# Barbary Macaques



## Stanokella (Mar 18, 2008)

Few of these cute little fella's 

1:






2:





3:





4:





5:


----------



## lostcase_gib (Mar 18, 2008)

are they at your local zoo stanokella??

coz here they run 'wild' they are nice creatures to take pictures of.

They are nice pictures like the 3rd one best.

here is one of mine...


----------



## Kazoo (Mar 18, 2008)

wow, did you get them to sign a model release?  Sharp as always!


----------



## DPW2007 (Mar 18, 2008)

One and five are really nice. Especially number one 

David


----------



## Lyncca (Mar 18, 2008)

Aww! #3 is so sweet.  Great series!


----------



## Stanokella (Mar 18, 2008)

Thanks all for the comments


----------



## Harmony (Mar 18, 2008)

1 and 3 are my faves.

I love the bokeh in 1, and the way you captured his eyes! 

When I was in the zoo in Taipei, my favourate animals there were the Macaques, aswell.


----------



## plastii (Mar 18, 2008)

Very nice - I like it.


----------



## Antarctican (Mar 18, 2008)

Really sharp shots! They all look great. My faves are 1 and 3. Well done.


----------



## Stanokella (Mar 20, 2008)

Thanks everyone for the comments


----------



## sabbath999 (Mar 20, 2008)

70-200 VR or 80-200 f 2.8?


----------



## Stanokella (Mar 21, 2008)

Its the 70-200mm VR f/2.8, it's a cracker


----------



## pierrottweiler (Nov 9, 2008)

very nice pictures!
Here are some more from Morocco in the cedar forest:



















I've got some more in my photoblog, please let me know what you think about it!​


----------



## Harmony (Nov 9, 2008)

Wow... Old thread revived!

And generally we don't post our own pictures in someone else's thread, unless invited to, pierrottweiler. Welcome to TPF, though.


----------



## jv08 (Nov 10, 2008)

The first picture is great. I like # 3 either.


----------



## pierrottweiler (Nov 10, 2008)

Sorry for posting my images without permission, I register here yesterday and I dindn't know that. I won't do that again!

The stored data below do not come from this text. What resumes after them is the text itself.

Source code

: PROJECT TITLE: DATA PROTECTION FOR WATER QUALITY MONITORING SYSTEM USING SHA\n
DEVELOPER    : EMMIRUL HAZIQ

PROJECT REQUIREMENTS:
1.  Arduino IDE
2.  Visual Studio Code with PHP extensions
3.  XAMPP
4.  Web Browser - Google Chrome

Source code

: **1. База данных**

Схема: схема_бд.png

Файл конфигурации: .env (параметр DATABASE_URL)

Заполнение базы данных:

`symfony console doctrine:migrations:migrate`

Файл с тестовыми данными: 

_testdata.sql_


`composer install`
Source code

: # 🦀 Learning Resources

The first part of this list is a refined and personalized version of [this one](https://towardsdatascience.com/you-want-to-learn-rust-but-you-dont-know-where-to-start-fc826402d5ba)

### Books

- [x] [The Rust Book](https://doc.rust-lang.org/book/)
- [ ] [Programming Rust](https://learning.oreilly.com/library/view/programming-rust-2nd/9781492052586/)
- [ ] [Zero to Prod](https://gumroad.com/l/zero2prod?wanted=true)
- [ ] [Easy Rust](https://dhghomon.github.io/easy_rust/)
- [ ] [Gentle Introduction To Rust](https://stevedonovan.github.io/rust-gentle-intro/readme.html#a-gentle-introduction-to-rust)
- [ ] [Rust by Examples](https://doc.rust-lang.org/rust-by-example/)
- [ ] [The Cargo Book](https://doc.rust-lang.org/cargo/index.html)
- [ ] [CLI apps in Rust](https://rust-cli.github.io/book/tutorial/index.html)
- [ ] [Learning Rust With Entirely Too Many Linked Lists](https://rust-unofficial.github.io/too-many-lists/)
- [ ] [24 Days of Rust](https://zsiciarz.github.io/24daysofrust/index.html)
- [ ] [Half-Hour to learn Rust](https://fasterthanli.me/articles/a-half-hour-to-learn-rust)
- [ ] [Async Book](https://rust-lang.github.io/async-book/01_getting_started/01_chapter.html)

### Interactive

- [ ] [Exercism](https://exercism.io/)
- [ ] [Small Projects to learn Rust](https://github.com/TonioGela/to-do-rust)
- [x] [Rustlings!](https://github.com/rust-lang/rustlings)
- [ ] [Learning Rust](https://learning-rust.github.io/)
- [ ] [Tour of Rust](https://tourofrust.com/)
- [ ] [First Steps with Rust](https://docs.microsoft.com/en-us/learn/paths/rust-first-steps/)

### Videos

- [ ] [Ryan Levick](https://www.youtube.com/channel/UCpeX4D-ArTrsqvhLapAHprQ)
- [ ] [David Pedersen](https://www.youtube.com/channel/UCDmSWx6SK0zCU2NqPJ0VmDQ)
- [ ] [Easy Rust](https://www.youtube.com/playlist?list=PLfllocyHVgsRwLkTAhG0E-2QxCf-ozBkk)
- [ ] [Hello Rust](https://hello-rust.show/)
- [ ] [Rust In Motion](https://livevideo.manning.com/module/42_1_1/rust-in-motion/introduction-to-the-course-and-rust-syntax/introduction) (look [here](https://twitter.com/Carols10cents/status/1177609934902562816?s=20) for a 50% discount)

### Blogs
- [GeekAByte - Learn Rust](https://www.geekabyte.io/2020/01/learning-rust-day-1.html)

And I'm happy that one people wrote he likes these photos! thank you for your comments!


----------



## Harmony (Nov 10, 2008)

No problem! Why don't you start another thread with your pictures (because they were quite nice)?


----------



## pierrottweiler (Nov 10, 2008)

yes, good idea!


----------



## soupz6 (Nov 10, 2008)

number five is fantastic...absolutley love it


----------



## poppy67 (Nov 12, 2008)

Beautiful beautiful shots!


----------